The development of Nowa Huta is continually expanding. An "economic zone" on the road between the town and Krakow has been constructed. Tax concessions were offered to employers who located here, it was aimed to encourage the creation of modern technologies such as computer software and micro chips. However the majority of jobs formed in the area were outside the realm of manufacturing. Although more than a thousand new jobs have been created they were typically in the service sector particularly hypermarkets such as Tesco and Ikea. The rebirth of this entrepreneurial activity and the structural change in employment is replicated throughout Poland.

Such a change has had a dramatic impact on people's sense of identity with often devastating consequences. Nowa Huta has propagated a widely diverging and often conflicting representation of its identity. It was built to reflect Socialist ideals the but image of a straightforwardly proletarian community proved hard to sustain. (Oppenheim 1995)The town and its community was built from scratch and as a consequence the population of Nowa Huta was overwhelmingly of peasant origin as Fisher notes, "rural attitudes were incorporated into the newly constructed urban environment" this was done both in a symbolic way holding onto traditional customs of the countryside but also in a very literal way to the extent that rural workers raised pigs in baths and insisted on tending gardens.

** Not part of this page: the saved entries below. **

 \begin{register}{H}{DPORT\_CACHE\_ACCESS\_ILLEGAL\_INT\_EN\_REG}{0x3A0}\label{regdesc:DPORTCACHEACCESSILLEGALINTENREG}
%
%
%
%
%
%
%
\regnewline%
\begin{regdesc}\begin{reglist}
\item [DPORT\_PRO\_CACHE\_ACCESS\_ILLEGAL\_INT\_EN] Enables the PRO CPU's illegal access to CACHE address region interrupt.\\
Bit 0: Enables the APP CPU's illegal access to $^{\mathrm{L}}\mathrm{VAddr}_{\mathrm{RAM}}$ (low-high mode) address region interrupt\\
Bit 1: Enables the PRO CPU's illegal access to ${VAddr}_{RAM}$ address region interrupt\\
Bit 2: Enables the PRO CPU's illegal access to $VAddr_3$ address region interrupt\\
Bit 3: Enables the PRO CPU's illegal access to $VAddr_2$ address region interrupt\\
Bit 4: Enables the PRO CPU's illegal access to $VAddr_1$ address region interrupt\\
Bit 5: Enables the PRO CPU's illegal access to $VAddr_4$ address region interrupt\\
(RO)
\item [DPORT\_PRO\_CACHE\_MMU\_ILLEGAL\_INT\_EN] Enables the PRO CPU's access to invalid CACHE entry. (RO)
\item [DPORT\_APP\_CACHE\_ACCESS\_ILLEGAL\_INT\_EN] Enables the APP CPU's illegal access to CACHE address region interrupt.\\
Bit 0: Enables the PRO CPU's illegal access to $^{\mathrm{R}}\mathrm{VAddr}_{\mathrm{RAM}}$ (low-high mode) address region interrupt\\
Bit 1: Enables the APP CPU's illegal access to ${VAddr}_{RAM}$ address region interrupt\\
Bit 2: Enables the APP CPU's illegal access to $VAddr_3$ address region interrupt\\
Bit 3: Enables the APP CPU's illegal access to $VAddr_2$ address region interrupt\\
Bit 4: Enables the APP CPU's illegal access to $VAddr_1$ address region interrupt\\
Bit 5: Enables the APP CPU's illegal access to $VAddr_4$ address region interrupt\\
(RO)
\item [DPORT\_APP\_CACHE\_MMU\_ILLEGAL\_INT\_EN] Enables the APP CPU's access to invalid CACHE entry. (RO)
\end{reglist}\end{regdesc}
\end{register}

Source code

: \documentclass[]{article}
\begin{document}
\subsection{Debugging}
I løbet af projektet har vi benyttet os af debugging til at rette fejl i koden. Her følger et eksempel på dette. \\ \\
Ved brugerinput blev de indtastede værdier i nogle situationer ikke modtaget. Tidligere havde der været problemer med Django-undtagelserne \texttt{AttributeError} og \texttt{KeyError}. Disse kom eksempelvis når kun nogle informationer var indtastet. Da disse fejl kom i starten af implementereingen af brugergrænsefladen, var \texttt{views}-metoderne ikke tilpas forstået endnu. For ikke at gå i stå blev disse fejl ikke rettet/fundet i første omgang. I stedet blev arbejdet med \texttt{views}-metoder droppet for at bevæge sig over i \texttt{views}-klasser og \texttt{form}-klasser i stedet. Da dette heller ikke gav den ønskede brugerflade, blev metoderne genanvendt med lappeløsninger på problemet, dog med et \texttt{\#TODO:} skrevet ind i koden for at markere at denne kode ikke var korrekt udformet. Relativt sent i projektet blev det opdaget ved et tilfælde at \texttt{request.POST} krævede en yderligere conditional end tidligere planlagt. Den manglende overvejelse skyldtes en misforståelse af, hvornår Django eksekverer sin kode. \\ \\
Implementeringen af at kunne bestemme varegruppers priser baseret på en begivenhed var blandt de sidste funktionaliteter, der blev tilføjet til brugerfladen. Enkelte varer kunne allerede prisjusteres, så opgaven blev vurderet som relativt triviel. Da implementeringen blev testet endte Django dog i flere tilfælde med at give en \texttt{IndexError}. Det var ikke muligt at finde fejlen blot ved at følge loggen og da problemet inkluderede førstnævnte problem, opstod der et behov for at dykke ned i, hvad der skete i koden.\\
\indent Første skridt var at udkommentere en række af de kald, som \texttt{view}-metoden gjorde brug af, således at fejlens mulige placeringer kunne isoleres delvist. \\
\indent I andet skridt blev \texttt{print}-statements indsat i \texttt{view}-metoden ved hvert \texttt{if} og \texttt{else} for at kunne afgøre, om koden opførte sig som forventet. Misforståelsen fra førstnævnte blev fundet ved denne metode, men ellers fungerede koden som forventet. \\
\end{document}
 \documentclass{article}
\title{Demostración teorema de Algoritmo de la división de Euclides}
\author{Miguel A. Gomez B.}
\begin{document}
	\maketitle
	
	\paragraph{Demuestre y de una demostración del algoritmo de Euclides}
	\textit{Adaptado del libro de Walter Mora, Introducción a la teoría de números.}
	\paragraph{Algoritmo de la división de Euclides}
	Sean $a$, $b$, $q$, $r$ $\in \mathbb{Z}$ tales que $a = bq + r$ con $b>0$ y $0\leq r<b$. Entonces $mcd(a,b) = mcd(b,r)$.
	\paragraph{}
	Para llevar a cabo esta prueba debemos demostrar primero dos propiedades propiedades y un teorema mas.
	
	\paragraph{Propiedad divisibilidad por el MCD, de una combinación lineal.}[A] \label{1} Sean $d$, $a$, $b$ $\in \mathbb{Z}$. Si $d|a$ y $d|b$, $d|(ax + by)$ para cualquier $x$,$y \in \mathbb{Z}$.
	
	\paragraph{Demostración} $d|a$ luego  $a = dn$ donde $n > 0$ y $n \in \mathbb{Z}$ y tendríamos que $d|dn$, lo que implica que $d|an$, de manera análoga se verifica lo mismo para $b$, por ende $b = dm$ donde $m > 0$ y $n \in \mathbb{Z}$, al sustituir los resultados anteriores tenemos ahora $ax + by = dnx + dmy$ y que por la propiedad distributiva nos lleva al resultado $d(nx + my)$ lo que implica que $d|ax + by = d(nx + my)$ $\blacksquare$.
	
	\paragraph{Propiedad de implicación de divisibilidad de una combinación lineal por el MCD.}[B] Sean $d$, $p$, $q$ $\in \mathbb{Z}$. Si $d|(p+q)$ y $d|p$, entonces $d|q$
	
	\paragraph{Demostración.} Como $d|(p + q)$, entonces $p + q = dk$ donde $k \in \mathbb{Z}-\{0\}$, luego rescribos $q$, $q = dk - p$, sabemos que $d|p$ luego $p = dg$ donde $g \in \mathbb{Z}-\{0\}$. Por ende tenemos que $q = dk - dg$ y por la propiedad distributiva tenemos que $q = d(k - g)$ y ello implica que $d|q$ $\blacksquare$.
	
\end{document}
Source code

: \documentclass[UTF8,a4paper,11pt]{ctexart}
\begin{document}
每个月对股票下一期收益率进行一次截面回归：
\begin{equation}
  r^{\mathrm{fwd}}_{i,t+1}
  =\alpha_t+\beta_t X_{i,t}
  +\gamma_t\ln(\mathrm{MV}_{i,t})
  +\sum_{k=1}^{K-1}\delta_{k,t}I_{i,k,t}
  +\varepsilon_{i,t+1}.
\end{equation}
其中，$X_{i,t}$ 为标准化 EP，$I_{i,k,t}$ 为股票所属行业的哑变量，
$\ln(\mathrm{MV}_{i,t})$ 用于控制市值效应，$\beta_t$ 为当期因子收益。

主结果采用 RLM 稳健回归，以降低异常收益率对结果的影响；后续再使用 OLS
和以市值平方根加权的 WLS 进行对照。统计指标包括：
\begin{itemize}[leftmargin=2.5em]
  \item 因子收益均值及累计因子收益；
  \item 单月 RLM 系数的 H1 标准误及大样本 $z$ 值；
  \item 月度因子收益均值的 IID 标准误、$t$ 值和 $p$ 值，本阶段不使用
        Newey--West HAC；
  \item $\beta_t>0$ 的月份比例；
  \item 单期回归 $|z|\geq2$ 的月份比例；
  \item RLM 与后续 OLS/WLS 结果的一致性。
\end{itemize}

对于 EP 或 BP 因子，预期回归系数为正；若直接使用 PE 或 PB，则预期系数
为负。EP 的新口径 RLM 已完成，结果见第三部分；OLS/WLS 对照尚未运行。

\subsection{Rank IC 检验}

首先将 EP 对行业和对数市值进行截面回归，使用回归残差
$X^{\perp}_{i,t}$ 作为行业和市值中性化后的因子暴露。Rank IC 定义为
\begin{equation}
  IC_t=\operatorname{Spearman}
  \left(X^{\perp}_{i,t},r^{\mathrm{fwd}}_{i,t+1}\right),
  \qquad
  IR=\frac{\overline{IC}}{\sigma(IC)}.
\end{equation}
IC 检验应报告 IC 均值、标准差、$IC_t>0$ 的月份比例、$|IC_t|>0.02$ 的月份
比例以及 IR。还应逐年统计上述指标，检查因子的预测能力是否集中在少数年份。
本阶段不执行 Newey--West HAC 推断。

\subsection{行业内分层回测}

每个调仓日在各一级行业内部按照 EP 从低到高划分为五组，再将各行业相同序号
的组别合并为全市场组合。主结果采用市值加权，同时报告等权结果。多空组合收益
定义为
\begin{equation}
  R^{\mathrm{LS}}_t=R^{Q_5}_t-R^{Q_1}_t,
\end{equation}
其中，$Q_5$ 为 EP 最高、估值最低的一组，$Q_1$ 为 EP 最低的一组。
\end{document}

Also the largely conservative attitudes of such a population made it problematical for the authorities to impose its atheistic ideologies as the community, devoutly Catholic, was not prepared to sacrifice its religion. Nowa Huta was built without a single church as Stenning points out in her article; The Politics of Work, Workplace and Community in Nowa Huta, many of the early struggles in the town were focused around calls for the construction of a church. The people of Nowa Huta first erected a wooden cross in the heart of the town1957 and replaced this with a steel cross on April 27th 1960. The irony of a steel cross in a steel community can not be escaped.(Stenning 2003) The role of the church in Nowa Huta at first represented rural conservatism but went onto play an important function in the representation of many of the worker based resistance.

As a result of years of communist proper gander stressing the importance of the worker to the point of hero worship, depicted with amazing clarity in Andrzej Wajda' s famous Man of Marble, Nowa Huta presents us with another striking paradox. Poland has to now live with the consequences of the change in social value of the worker who has suffered immensely not only with the financial implications of the industrial decline but the equally destructive loss of the workers' social status. Nowa Huta built as the workers paradise has become the workers nightmare with few opportunities for those it enticed here. This pattern is certainly widespread throughout the main industrial sectors of Poland such as Gdansk , Katavitce and Gdynia. Such a loss of identity has led to many social problems such as alcoholism but also very new dilemmas for example drug misuse and trafficking as well as rise in crime, matters which were not present during the iron hand of communism. Problems are particularly widespread in Nowa Huta it is not an uncommon to witness crowds of men sitting with nothing more to do than drink vodka from morning to evening while their wives eek out a living in the local hypermarket To some extent Nowa Huta provides us with a microcosm of some of difficulties confronting Poland in the transition to a market economy and further into the European Union. However certain social groups are more heavily affected than other and it is the working classes which are enduring the most negative aspects of such transformations. As a town which was composed wholly from the working class the problems of Poland in general are more heavily concentrated in industrial areas particularly Nowa Huta.